Entertainment

Apple has turned its walled garden into a labyrinth

At stake are its App Store revenues, which mostly come from games.

Apple has turned its walled garden into a labyrinth

And it may drag out its App Store fight for years to come.

Image: Apple

Apple has been waging a policy war against regulators around the globe to defend the App Store’s 30% commission, and last week it took a particularly ugly turn in the Netherlands. It was Apple’s most brazen attempt to defend against an anticompetition challenge to the App Store to date, and it illustrates the extensive lengths to which the company will go to defend the iPhone’s walled garden.

This fight is about dating apps, but the implications are universal. After the Dutch competition regulator, the Authority for Consumers and Markets, began slapping Apple with weekly 5 million-euro fines for its failure to comply with a new law that allows in-app payment alternatives for dating apps, the iPhone-maker proposed a new solution.

  • Instead of a 30% commission, Apple would take one that’s 27%, but it would make the process of qualifying and implementing that lower commission so onerous that it would effectively cost an app-maker the same, if not more, than sticking with Apple’s built-in option.
  • “You can just feel how much they despise having to do any of this. They’re making non-App-Store payments as painful, expensive, and clunky as the regulators will tolerate,” wrote app developer Marco Arment, who said Apple’s solution here provides a roadmap to how it will likely try to skirt similar regulations in other markets for more than just dating apps.
  • Outspoken Apple critic and developer Steve Troughton-Smith called it “absolutely vile,” adding, “Everybody on their executive team should be ashamed, and some of them should not be here when it’s all over. We all see you.”
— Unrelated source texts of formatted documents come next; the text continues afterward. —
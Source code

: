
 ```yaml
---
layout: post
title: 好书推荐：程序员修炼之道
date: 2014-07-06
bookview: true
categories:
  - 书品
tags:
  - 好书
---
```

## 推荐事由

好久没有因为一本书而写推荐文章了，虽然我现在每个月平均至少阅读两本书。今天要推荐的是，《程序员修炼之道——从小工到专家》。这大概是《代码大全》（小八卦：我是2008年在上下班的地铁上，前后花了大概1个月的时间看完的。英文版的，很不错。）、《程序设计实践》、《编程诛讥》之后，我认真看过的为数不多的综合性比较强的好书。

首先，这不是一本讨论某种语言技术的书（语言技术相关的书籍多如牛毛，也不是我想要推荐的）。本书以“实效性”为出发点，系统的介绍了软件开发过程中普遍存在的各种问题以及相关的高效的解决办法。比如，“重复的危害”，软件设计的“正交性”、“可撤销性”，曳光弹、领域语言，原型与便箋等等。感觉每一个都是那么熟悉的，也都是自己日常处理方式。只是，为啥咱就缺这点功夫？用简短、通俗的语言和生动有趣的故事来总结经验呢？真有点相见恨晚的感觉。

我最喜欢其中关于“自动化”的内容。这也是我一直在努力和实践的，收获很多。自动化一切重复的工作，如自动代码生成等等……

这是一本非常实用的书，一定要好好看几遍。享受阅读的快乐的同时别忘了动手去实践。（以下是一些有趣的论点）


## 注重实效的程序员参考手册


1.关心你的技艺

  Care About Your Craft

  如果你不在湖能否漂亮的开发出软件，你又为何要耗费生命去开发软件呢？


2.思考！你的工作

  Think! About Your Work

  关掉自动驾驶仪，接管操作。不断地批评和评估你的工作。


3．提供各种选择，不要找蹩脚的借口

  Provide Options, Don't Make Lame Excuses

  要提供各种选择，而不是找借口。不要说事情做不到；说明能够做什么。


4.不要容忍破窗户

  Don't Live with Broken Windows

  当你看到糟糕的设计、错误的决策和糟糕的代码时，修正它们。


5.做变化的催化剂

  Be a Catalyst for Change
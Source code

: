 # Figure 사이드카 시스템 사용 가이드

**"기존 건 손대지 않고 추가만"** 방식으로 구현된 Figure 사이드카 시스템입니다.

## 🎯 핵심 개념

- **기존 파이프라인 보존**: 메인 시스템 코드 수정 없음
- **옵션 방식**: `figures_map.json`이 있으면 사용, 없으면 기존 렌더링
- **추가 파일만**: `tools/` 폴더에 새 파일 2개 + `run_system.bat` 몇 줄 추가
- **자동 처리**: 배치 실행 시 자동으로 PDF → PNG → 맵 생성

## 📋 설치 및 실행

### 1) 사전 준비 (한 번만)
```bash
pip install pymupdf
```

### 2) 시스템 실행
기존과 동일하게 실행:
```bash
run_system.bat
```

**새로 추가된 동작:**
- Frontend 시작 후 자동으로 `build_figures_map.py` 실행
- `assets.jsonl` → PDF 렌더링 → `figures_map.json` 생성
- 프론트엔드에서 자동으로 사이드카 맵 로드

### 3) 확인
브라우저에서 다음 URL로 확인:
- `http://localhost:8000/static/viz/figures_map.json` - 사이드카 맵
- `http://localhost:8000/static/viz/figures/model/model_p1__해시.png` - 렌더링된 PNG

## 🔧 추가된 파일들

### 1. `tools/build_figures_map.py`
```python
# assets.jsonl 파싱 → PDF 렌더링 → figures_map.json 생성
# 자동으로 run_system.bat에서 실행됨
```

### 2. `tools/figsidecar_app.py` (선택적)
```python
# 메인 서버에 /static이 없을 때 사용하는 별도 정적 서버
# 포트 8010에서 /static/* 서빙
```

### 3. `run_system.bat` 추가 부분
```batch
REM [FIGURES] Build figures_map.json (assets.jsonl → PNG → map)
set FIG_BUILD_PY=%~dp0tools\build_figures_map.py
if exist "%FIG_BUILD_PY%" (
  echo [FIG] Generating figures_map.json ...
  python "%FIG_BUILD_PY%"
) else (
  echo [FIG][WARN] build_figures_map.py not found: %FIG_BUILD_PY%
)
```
Dating apps are lucrative, but mobile games are the gold mine. Apple has steadfastly defended its App Store policies and restrictions for years, and it’s done so more publicly of late in the antitrust lawsuit from Epic Games and in the many small concessions it has made to keep regulators at bay in the months since the Fortnite trial last May. At stake are its App Store revenues, which mostly come from games.

  • Apple paid out roughly $60 billion to developers last year after taking somewhere between 15% to 30% of all in-app spending on digital goods. According to Sensor Tower, mobile gaming makes up roughly 67% of all in-app spending, with Apple generating close to double what Google does in store revenue.
  • Apple has cited security concerns and privacy risks for its rules against sideloading and its restrictions on allowing alternative payment options. But Tim Cook, during his testimony in the Fortnite trial, also characterized Apple’s approach as a way to recoup R&D investment and help it maintain control over the iOS app ecosystem.
  • Although Apple largely won its case against Epic, the company proceeded to successfully fight a court order that would force it to loosen restrictions on alternative payment systems. The order is now on hold pending ongoing appeals.

Apple may drag out App Store fights for years. The Netherlands and South Korea have so far attempted the most direct strikes against the App Store model to date, and Apple has responded by trying to circumvent regulations and make the lives of developers more difficult.

  • South Korea is still awaiting a proposed solution from Apple, and Dutch regulators said they were “disappointed in Apple’s behavior and actions.” The ACM will continue to fine the company weekly until it comes up with a solution it deems compliant. (Meanwhile, Apple is appealing the ACM’s decision.)
  • The U.S. is trying its own form of app store regulation with the Open App Markets Act and the American Innovation and Choice Online Act, both of which seek to limit Apple and Google’s power over in-app purchasing and other restrictions on third-party developers.
  • Apple responded to the Open App Markets Act by sending a letter last week to the Senate Judiciary Committee saying the bill, which would permit sideloading, would allow social media companies to violate user privacy and security.

You may be wondering why a company that earned almost $100 billion in profit last year is fighting so vigorously for what is one of the smaller parts of its business. But as the Fortnite trial made clear, Apple sees the App Store and its control over the iOS app ecosystem as paramount to the iPhone experience and a vital sector of its services business, which has become one of Apple’s fastest-growing and most profitable divisions. Central to those healthy margins is the Apple Tax, which the company seems more determined than ever to defend to the death.